Pierre connaît bien ces routes, il serait capable de trouver son chemin même les yeux fermés et la tempête ne l’effraie pas, la fatigue non plus, mais il voit les Français fatigués et demande à l’homme s’ils veulent s’arrêter, mais il ne répond pas. Ils continuent leur marche et le temps se dégrade. La pente est vertigineuse et la route abîmée par le passage de l’armée.
Un bruit sourd et lointain se fait entendre. Le guide lève instinctivement les yeux. Un instant plus tard, un grondement déchire l’air : c’est une avalanche, la neige se détache de la pente et dégringole en soulevant un nuage blanc. La mule tressaille, se rapprochant dangereusement du précipice.

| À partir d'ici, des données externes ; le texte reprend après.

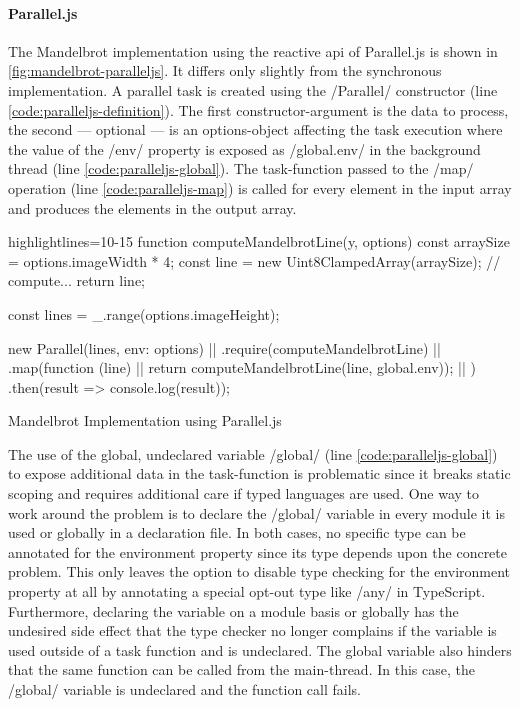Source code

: \paragraph{Parallel.js}
The Mandelbrot implementation using the reactive api of Parallel.js is shown in \cref{fig:mandelbrot-paralleljs}. It differs only slightly from the synchronous implementation. A parallel task is created using the \javascriptinline/Parallel/ constructor (line \ref{code:paralleljs-definition}). The first constructor-argument is the data to process, the second --- optional ---  is an options-object affecting the task execution where the value of the \javascriptinline/env/ property is exposed as \javascriptinline/global.env/ in the background thread (line \ref{code:paralleljs-global}). The task-function passed to the \javascriptinline/map/ operation (line \ref{code:paralleljs-map}) is called for every element in the input array and produces the elements in the output array.

\begin{listing}
	\begin{javascriptcode*}{highlightlines={10-15}}
function computeMandelbrotLine(y, options) {
	const arraySize = options.imageWidth * 4;
	const line = new Uint8ClampedArray(arraySize);
	// compute...
	return line;
}

const lines = _.range(options.imageHeight);

new Parallel(lines, {env: options}) |$\label{code:paralleljs-definition}$|
	.require(computeMandelbrotLine)  |$\label{code:paralleljs-require}$|
	.map(function (line) { |$\label{code:paralleljs-map}$|
		return computeMandelbrotLine(line, global.env)); |$\label{code:paralleljs-global}$|
	})
	.then(result => console.log(result));
\end{javascriptcode*}

\caption{Mandelbrot Implementation using Parallel.js}
\label{fig:mandelbrot-paralleljs}
\end{listing}


The use of the global, undeclared variable \javascriptinline/global/ (line \ref{code:paralleljs-global}) to expose additional data in the task-function is problematic since it breaks static scoping and requires additional care if typed languages are used. One way to work around the problem is to declare the \javascriptinline/global/ variable in every module it is used or globally in a declaration file. In both cases, no specific type can be annotated for the environment property since its type depends upon the concrete problem. This only leaves the option to disable type checking for the environment property at all by annotating a special opt-out type like \javascriptinline/any/ in TypeScript. Furthermore, declaring the variable on a module basis or globally has the undesired side effect that the type checker no longer complains if the variable is used outside of a task function and is undeclared. The global variable also hinders that the same function can be called from the main-thread. In this case, the \javascriptinline/global/ variable is undeclared and the function call fails.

L’homme sur son dos vacille, sur le point de tomber. Pierre n’hésite pas : il tire fermement sur la laisse, ramenant l’animal sur la bonne voie.
– Merci.
– N’ayez pas peur Capitaine, je voulais dire… Je ne sais plus comment vous appeler, je vous prie de m’excuser.
– Commandant ! Vous allez bien ? Arrêtons, la tempête est trop forte. Vous ne pouvez pas risquer votre vie. dit Bourienne en s’approchant du Consul.
L’homme lève un bras et tout le monde s’arrête, même la mule. Il descend du dos de l’animal et accepte la pause, puis s’approche de son guide.
– Comment faites-vous pour vous repérer ?
– C’est mon métier, Capitaine, je suis guide, on me paye une misère, mais j’aime ça. Et vous aimez faire la guerre ?
L’homme esquisse un sourire.
– J’aime gagner la guerre, pas la faire.
– Vous n’aurez aucun mal à les gagner avec tous ces soldats et cet arsenal.
– Il y a toujours des problèmes, nous n’avons pas de cartes fiables, c’est pourquoi vous êtes ici avec nous. Nous devons traverser rapidement la vallée étroite et arriver dans la plaine où, ayant un champ libre, nous pourrons mieux affronter les Autrichiens et reprendre ce que nous avons déjà conquis. Nous les prendrons à revers, nous sommes en infériorité numérique mais nous devons être rapides et silencieux.
Celui que Pierre appelle « capitaine » s’adresse plus à lui-même qu’à lui, qui ne comprend même pas entièrement son discours.
– Tu connais ton affaire capitaine et je connais la mienne sur ces chemins, nous serons rapides.